(Stored items from a collection)
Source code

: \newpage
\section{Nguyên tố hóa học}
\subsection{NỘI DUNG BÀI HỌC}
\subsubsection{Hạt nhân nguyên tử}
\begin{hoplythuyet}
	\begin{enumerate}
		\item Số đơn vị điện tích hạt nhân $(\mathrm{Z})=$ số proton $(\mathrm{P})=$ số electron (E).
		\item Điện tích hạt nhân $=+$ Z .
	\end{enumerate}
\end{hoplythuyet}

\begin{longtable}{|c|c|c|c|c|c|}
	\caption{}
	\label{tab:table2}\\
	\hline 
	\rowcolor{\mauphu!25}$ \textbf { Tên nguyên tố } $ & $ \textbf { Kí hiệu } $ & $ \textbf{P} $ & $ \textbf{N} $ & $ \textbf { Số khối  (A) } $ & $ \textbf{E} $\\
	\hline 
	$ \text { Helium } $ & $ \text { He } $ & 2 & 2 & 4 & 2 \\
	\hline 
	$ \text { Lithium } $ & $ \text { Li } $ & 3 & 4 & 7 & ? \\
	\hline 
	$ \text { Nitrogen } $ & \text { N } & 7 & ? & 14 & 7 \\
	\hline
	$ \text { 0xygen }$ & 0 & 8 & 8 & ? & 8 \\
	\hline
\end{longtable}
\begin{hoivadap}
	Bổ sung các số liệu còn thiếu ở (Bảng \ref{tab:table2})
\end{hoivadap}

• [AIM OF THE TASK] Repeat the records above exactly.

• [OUTPUT OF THE TASK]
Source code

: \newpage
\section{Nguyên tố hóa học}
\subsection{NỘI DUNG BÀI HỌC}
\subsubsection{Hạt nhân nguyên tử}
\begin{hoplythuyet}
	\begin{enumerate}
		\item Số đơn vị điện tích hạt nhân $(\mathrm{Z})=$ số proton $(\mathrm{P})=$ số electron (E).
		\item Điện tích hạt nhân $=+$ Z .
	\end{enumerate}
\end{hoplythuyet}

\begin{longtable}{|c|c|c|c|c|c|}
	\caption{}
	\label{tab:table2}\\
	\hline 
	\rowcolor{\mauphu!25}$ \textbf { Tên nguyên tố } $ & $ \textbf { Kí hiệu } $ & $ \textbf{P} $ & $ \textbf{N} $ & $ \textbf { Số khối  (A) } $ & $ \textbf{E} $\\
	\hline 
	$ \text { Helium } $ & $ \text { He } $ & 2 & 2 & 4 & 2 \\
	\hline 
	$ \text { Lithium } $ & $ \text { Li } $ & 3 & 4 & 7 & ? \\
	\hline 
	$ \text { Nitrogen } $ & \text { N } & 7 & ? & 14 & 7 \\
	\hline
	$ \text { 0xygen }$ & 0 & 8 & 8 & ? & 8 \\
	\hline
\end{longtable}
\begin{hoivadap}
	Bổ sung các số liệu còn thiếu ở (Bảng \ref{tab:table2})
\end{hoivadap}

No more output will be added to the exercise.